* [DATA TO EXAMINE]

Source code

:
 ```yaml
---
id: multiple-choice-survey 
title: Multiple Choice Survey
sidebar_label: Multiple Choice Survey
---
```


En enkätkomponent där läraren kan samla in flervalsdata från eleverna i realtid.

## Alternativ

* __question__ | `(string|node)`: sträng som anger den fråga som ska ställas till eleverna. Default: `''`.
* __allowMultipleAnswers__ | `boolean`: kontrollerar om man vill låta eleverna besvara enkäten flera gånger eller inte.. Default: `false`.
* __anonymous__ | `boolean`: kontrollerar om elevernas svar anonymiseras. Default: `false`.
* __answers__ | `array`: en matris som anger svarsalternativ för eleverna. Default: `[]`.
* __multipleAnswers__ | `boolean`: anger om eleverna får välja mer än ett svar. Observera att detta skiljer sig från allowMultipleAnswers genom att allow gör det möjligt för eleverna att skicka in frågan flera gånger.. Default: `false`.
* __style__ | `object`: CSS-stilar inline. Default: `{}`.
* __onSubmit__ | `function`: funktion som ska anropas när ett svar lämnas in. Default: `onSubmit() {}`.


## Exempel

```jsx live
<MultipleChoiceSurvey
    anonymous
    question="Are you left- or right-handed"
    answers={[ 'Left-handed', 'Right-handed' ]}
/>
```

==

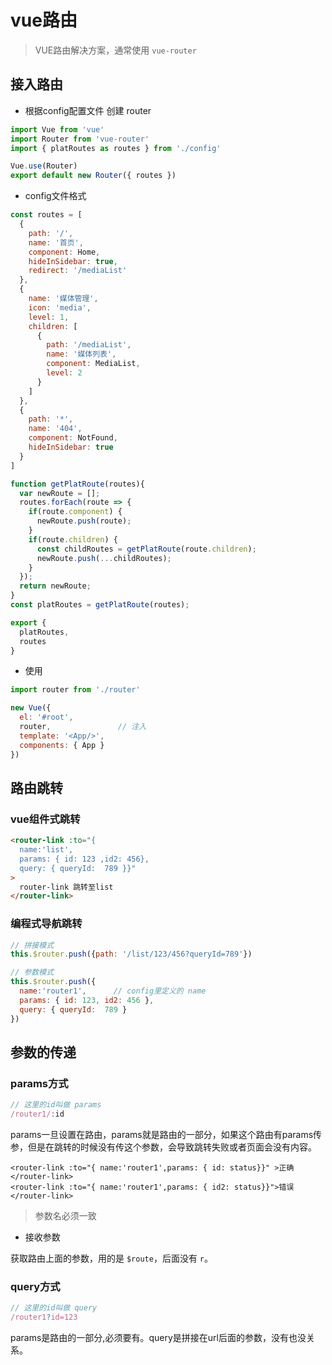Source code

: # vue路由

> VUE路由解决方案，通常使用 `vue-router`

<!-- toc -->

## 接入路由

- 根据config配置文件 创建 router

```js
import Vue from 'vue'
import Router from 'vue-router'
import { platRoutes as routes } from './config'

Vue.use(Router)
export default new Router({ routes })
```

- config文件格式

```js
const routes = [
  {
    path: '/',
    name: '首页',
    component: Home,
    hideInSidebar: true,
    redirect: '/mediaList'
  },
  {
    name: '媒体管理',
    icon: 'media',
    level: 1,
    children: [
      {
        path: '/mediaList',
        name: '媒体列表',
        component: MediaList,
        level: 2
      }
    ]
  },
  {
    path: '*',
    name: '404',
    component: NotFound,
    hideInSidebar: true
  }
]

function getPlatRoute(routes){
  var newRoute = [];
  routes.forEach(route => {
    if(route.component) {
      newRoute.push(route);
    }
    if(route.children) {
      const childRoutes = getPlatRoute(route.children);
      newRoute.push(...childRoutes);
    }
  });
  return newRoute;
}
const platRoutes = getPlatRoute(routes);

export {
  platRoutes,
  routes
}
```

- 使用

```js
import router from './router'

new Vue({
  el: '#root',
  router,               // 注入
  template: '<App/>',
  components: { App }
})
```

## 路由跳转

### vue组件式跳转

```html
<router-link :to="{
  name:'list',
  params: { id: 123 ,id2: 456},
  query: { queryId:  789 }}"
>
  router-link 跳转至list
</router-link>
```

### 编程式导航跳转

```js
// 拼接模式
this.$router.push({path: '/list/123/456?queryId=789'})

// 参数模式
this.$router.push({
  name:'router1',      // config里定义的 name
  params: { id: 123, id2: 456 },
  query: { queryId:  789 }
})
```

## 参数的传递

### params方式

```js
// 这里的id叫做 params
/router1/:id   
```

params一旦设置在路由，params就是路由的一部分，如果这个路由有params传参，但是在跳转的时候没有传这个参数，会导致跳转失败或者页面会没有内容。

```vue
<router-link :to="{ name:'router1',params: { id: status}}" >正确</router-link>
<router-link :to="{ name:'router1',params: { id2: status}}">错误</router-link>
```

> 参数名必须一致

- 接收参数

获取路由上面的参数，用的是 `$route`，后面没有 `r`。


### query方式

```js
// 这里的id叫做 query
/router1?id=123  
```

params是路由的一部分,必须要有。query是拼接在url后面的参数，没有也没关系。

* [EXERCISE OBJECTIVE] The response should hold exactly the lines starting at the line with "### vue组件式跳转" and ending at the line with "params是路由的一部分,必须要有。q", and no other line of the material above.

* [RESULT FOR THIS EXERCISE]
### vue组件式跳转

```html
<router-link :to="{
  name:'list',
  params: { id: 123 ,id2: 456},
  query: { queryId:  789 }}"
>
  router-link 跳转至list
</router-link>
```

### 编程式导航跳转

```js
// 拼接模式
this.$router.push({path: '/list/123/456?queryId=789'})

// 参数模式
this.$router.push({
  name:'router1',      // config里定义的 name
  params: { id: 123, id2: 456 },
  query: { queryId:  789 }
})
```

## 参数的传递

### params方式

```js
// 这里的id叫做 params
/router1/:id   
```

params一旦设置在路由，params就是路由的一部分，如果这个路由有params传参，但是在跳转的时候没有传这个参数，会导致跳转失败或者页面会没有内容。

```vue
<router-link :to="{ name:'router1',params: { id: status}}" >正确</router-link>
<router-link :to="{ name:'router1',params: { id2: status}}">错误</router-link>
```

> 参数名必须一致

- 接收参数

获取路由上面的参数，用的是 `$route`，后面没有 `r`。


### query方式

```js
// 这里的id叫做 query
/router1?id=123  
```

params是路由的一部分,必须要有。query是拼接在url后面的参数，没有也没关系。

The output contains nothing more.